The story is based on Hugo Award winning novelist Cixin Liu's novel of the same name.
According to The Hollywood Reporter, The Wandering Earth is China's "first full-scale interstellar" film. Chinese science fiction author and screenwriter Anna Wu says science fiction "is a new challenge for the Chinese film industry." While there have been numerous fantasy films, she told The Verge that studios and investors have hesitated when it comes to the genre because of the perception that they need both a high level of special effects and to rake in lots of money in order to be successful
Many may question the idea of moving the entire Earth rather than building some big spaceships. Actually as the novel originally tells, the United States proposed to build big spaceships to send mankind to settle in the new solar system. However, only the wealthy elites may get onboard due to space restraint. A ticket cost more than 30 million dollars. This plan got shot down during a huge civil unrest after word leaked out that people who can't pay 30 million dollars will be left to die. China and the rest of the world proposed to build giant engines to move the entire planet as we saw in the movie. Another consideration as mentioned in the novel is that risks for spaceships to sustain a biosphere for 2,500 years are too high.
Originally Wu Jing, one of the protagonist, only agreed to show up in one scene, but since he was the only big star of the film, the director Frant changed the script and kept putting him in more and more scenes. One day of shooting became weeks, then months. Wu jing's pay for each movie is around 10 million us dollars. After weeks of shooting, the director asked him that, since the movie was over-budget, maybe he didn't mind not getting paid. Wu jing loved the director and the film so much, not only that he agreed not getting paid, he invested his own money of about 9 million us dollars in it. Many people thought Wu Jing was conned by the director at that time. In fact, without Wu's name, the movie wouldn't have been sold to so many theaters at all. If director Frant is the father of the film, Wu Jing is like its guardian angel. This kind of blessing rarely happened in Chinese film industry.
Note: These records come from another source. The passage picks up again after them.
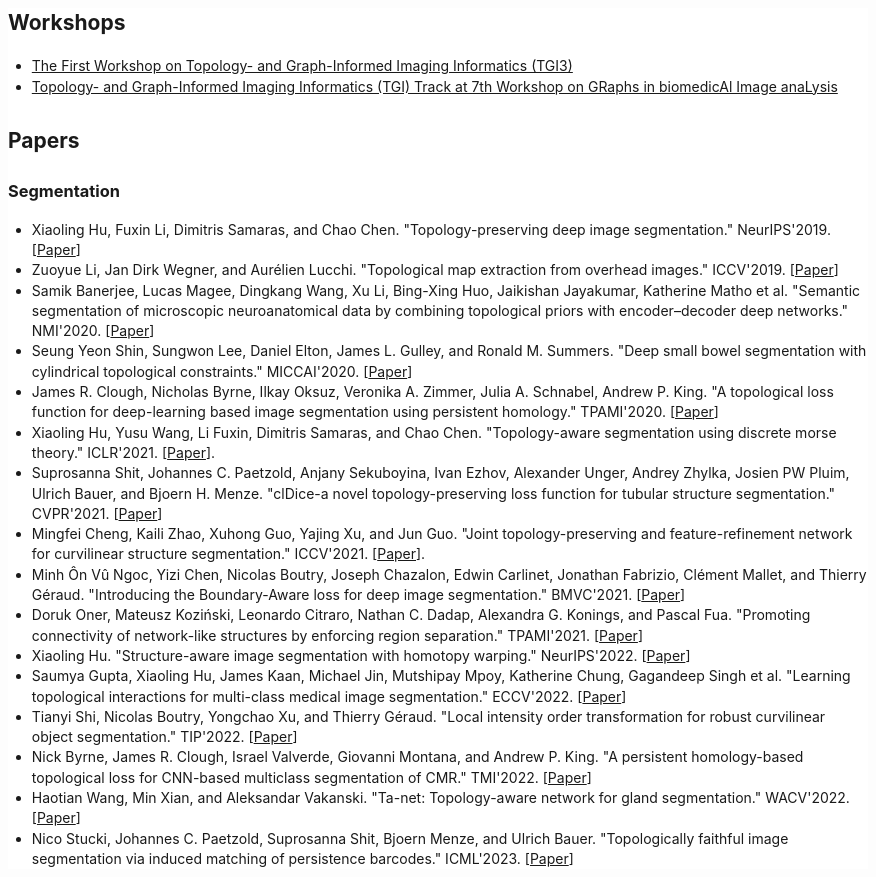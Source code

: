 ## Workshops
* [The First Workshop on Topology- and Graph-Informed Imaging Informatics (TGI3)](https://topology-miccai.github.io/First_TGI_2024.html)
* [Topology- and Graph-Informed Imaging Informatics (TGI) Track at 7th Workshop on GRaphs in biomedicAl Image anaLysis](https://topology-miccai.github.io/TGI_2025.html)

## Papers
### Segmentation
* Xiaoling Hu, Fuxin Li, Dimitris Samaras, and Chao Chen. "Topology-preserving deep image segmentation." NeurIPS'2019. [[Paper](https://proceedings.neurips.cc/paper/2019/file/2d95666e2649fcfc6e3af75e09f5adb9-Paper.pdf)]
* Zuoyue Li, Jan Dirk Wegner, and Aurélien Lucchi. "Topological map extraction from overhead images." ICCV'2019. [[Paper](https://openaccess.thecvf.com/content_ICCV_2019/papers/Li_Topological_Map_Extraction_From_Overhead_Images_ICCV_2019_paper.pdf)]
* Samik Banerjee, Lucas Magee, Dingkang Wang, Xu Li, Bing-Xing Huo, Jaikishan Jayakumar, Katherine Matho et al. "Semantic segmentation of microscopic neuroanatomical data by combining topological priors with encoder–decoder deep networks."  NMI'2020. [[Paper](https://www.ncbi.nlm.nih.gov/pmc/articles/PMC8486300/)]
* Seung Yeon Shin, Sungwon Lee, Daniel Elton, James L. Gulley, and Ronald M. Summers. "Deep small bowel segmentation with cylindrical topological constraints." MICCAI'2020. [[Paper](https://pmc.ncbi.nlm.nih.gov/articles/PMC9107797/)]
* James R. Clough, Nicholas Byrne, Ilkay Oksuz, Veronika A. Zimmer, Julia A. Schnabel, Andrew P. King. "A topological loss function for deep-learning based image segmentation using persistent homology." TPAMI'2020. [[Paper](https://arxiv.org/pdf/1910.01877)]
* Xiaoling Hu, Yusu Wang, Li Fuxin, Dimitris Samaras, and Chao Chen. "Topology-aware segmentation using discrete morse theory." ICLR'2021. [[Paper](https://openreview.net/pdf?id=LGgdb4TS4Z)].
* Suprosanna Shit, Johannes C. Paetzold, Anjany Sekuboyina, Ivan Ezhov, Alexander Unger, Andrey Zhylka, Josien PW Pluim, Ulrich Bauer, and Bjoern H. Menze. "clDice-a novel topology-preserving loss function for tubular structure segmentation." CVPR'2021. [[Paper](https://openaccess.thecvf.com/content/CVPR2021/papers/Shit_clDice_-_A_Novel_Topology-Preserving_Loss_Function_for_Tubular_Structure_CVPR_2021_paper.pdf)]
* Mingfei Cheng, Kaili Zhao, Xuhong Guo, Yajing Xu, and Jun Guo. "Joint topology-preserving and feature-refinement network for curvilinear structure segmentation." ICCV'2021. [[Paper](https://openaccess.thecvf.com/content/ICCV2021/papers/Cheng_Joint_Topology-Preserving_and_Feature-Refinement_Network_for_Curvilinear_Structure_Segmentation_ICCV_2021_paper.pdf)].
* Minh Ôn Vû Ngoc, Yizi Chen, Nicolas Boutry, Joseph Chazalon, Edwin Carlinet, Jonathan Fabrizio, Clément Mallet, and Thierry Géraud. "Introducing the Boundary-Aware loss for deep image segmentation." BMVC'2021. [[Paper](https://hal.science/hal-03417244/document)]
* Doruk Oner, Mateusz Koziński, Leonardo Citraro, Nathan C. Dadap, Alexandra G. Konings, and Pascal Fua. "Promoting connectivity of network-like structures by enforcing region separation." TPAMI'2021. [[Paper](https://arxiv.org/pdf/2009.07011)]
* Xiaoling Hu. "Structure-aware image segmentation with homotopy warping." NeurIPS'2022. [[Paper](https://proceedings.neurips.cc/paper_files/paper/2022/file/98143953a7fd1319175b491888fc8df5-Paper-Conference.pdf)]
* Saumya Gupta, Xiaoling Hu, James Kaan, Michael Jin, Mutshipay Mpoy, Katherine Chung, Gagandeep Singh et al. "Learning topological interactions for multi-class medical image segmentation." ECCV'2022. [[Paper](https://arxiv.org/pdf/2207.09654)]
* Tianyi Shi, Nicolas Boutry, Yongchao Xu, and Thierry Géraud. "Local intensity order transformation for robust curvilinear object segmentation." TIP'2022. [[Paper](https://ieeexplore.ieee.org/abstract/document/9733198)]
* Nick Byrne, James R. Clough, Israel Valverde, Giovanni Montana, and Andrew P. King. "A persistent homology-based topological loss for CNN-based multiclass segmentation of CMR." TMI'2022. [[Paper](https://ieeexplore.ieee.org/abstract/document/9872052)]
* Haotian Wang, Min Xian, and Aleksandar Vakanski. "Ta-net: Topology-aware network for gland segmentation." WACV'2022. [[Paper](https://openaccess.thecvf.com/content/WACV2022/papers/Wang_TA-Net_Topology-Aware_Network_for_Gland_Segmentation_WACV_2022_paper.pdf)]
* Nico Stucki, Johannes C. Paetzold, Suprosanna Shit, Bjoern Menze, and Ulrich Bauer. "Topologically faithful image segmentation via induced matching of persistence barcodes." ICML'2023. [[Paper](https://proceedings.mlr.press/v202/stucki23a/stucki23a.pdf)]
Chinese movie industry had contacted some famous directors: James Cameron, Luc Besson, Alfonso... to name a few. All rejected the proposal. The job eventually landed on a not-so-famous director Frant Gwo, who was most passionate about the original story. Gwo and his colleagues wrote an outline of 25,000 words, which was way above normal. They spent 6 months together, working day and night, writing then rewriting the draft. In the end the draft alone has one million words. Each character you see in the film has detail background and stories.